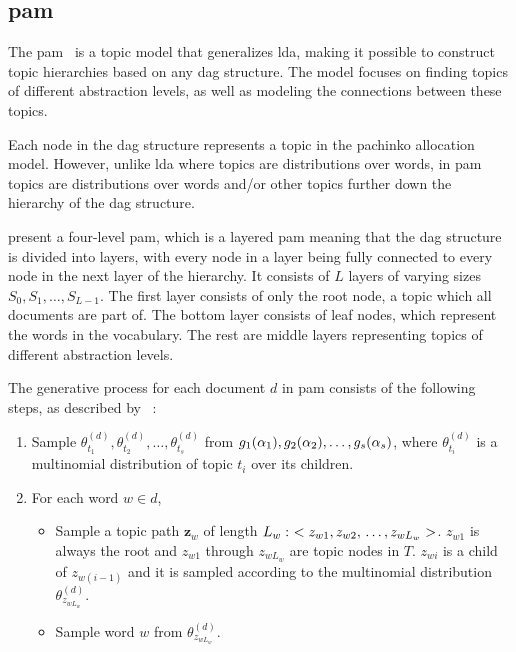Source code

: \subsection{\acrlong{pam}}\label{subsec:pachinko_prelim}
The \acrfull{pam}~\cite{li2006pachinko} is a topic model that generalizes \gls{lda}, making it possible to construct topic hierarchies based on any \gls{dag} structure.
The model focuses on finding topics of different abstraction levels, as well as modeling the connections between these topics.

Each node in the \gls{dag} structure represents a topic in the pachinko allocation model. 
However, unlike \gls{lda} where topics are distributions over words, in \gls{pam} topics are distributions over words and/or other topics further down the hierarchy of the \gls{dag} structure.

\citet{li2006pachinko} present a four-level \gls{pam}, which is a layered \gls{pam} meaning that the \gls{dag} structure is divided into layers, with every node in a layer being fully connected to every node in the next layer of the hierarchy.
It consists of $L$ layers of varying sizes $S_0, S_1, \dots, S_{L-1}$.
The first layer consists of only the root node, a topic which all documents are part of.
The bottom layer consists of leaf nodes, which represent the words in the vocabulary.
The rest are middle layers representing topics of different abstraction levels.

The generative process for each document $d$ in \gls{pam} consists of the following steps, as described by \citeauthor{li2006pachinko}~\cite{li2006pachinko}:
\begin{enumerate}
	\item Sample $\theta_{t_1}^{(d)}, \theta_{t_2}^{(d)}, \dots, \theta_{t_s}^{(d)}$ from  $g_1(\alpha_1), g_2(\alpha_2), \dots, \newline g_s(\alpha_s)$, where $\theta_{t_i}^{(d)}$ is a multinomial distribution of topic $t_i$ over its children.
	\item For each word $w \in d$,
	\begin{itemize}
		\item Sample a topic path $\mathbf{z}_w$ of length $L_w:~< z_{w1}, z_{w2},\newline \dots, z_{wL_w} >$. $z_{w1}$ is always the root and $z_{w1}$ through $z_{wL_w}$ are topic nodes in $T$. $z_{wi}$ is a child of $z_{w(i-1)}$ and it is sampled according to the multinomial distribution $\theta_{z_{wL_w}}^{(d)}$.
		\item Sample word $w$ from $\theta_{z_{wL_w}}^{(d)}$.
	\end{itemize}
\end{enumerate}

==

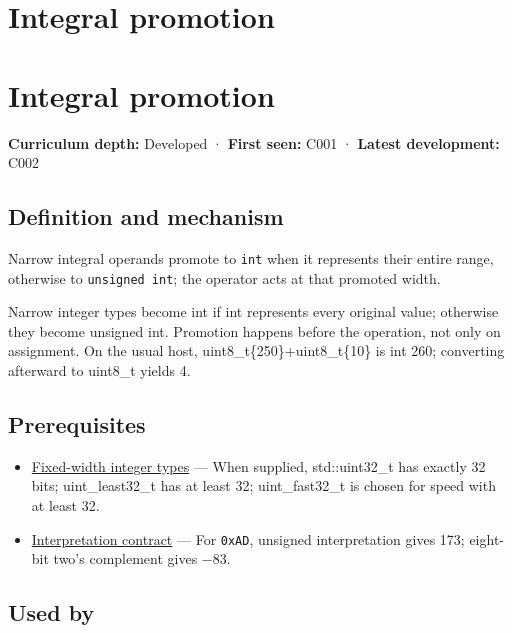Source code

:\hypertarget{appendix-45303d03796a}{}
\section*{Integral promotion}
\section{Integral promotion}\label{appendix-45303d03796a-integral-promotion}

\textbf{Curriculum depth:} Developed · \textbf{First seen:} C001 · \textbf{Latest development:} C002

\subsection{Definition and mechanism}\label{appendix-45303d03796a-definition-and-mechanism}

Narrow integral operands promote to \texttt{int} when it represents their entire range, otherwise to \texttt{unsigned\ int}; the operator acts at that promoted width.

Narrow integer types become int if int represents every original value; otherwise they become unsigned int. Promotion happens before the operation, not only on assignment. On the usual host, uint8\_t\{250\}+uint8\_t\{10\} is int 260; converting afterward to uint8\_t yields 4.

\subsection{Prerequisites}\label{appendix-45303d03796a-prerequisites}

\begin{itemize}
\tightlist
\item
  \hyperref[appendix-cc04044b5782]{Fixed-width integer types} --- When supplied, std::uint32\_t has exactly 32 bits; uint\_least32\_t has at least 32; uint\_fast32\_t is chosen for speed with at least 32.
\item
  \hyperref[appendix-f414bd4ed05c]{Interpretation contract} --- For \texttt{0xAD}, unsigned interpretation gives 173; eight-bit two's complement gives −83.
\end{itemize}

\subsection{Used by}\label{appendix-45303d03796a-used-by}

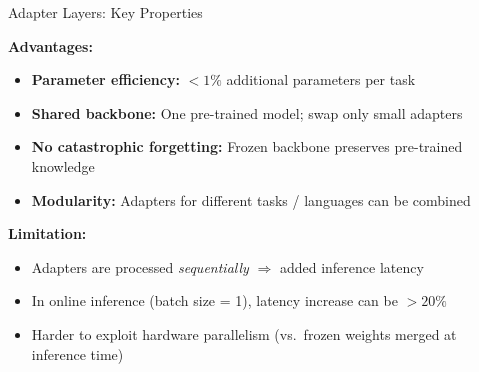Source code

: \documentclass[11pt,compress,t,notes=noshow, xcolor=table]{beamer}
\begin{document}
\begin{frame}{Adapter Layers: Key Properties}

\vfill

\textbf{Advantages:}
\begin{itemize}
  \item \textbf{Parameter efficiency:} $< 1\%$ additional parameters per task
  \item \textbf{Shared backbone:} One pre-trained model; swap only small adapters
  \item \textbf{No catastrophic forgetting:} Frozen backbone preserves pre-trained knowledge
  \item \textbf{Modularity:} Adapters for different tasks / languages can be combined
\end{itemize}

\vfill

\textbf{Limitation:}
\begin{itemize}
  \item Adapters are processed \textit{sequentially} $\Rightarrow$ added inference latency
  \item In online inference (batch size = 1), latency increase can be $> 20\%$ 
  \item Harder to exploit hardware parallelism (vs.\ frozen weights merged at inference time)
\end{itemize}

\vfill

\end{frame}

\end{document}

--

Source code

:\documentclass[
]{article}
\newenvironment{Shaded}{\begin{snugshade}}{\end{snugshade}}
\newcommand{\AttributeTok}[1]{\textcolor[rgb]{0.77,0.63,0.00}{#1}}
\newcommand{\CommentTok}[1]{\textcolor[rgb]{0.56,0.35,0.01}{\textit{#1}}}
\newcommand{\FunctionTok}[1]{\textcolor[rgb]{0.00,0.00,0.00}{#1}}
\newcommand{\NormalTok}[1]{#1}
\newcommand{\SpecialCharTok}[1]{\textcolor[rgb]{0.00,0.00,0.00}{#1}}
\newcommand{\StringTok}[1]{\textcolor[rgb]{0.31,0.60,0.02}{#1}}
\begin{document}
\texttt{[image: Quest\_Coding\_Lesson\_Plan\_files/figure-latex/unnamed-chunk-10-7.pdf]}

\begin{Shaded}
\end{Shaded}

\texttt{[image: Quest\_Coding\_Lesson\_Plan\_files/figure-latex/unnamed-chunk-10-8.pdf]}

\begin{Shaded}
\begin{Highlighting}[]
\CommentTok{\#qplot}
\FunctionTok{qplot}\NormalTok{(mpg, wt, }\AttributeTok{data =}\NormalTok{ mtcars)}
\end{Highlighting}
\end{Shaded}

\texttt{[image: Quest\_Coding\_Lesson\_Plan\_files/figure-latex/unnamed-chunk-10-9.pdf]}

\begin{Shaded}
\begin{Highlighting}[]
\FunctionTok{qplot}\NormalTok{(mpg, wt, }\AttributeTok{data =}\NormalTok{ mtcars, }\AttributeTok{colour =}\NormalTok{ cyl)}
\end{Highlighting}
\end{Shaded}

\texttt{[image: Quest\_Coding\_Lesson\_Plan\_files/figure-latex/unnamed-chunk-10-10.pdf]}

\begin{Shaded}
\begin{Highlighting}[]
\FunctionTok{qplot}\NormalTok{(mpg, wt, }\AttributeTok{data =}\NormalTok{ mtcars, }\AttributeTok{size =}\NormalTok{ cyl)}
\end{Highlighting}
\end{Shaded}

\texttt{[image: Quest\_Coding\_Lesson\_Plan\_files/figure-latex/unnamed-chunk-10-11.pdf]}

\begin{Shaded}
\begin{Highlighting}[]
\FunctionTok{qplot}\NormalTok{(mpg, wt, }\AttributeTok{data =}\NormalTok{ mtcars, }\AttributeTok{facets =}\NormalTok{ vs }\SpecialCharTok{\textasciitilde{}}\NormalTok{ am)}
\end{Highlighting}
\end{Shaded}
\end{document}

Assignment ▸
The required output is every line above that contains the string "where".

Answer to the problem ▸
However, unlike \gls{lda} where topics are distributions over words, in \gls{pam} topics are distributions over words and/or other topics further down the hierarchy of the \gls{dag} structure.
	\item Sample $\theta_{t_1}^{(d)}, \theta_{t_2}^{(d)}, \dots, \theta_{t_s}^{(d)}$ from  $g_1(\alpha_1), g_2(\alpha_2), \dots, \newline g_s(\alpha_s)$, where $\theta_{t_i}^{(d)}$ is a multinomial distribution of topic $t_i$ over its children.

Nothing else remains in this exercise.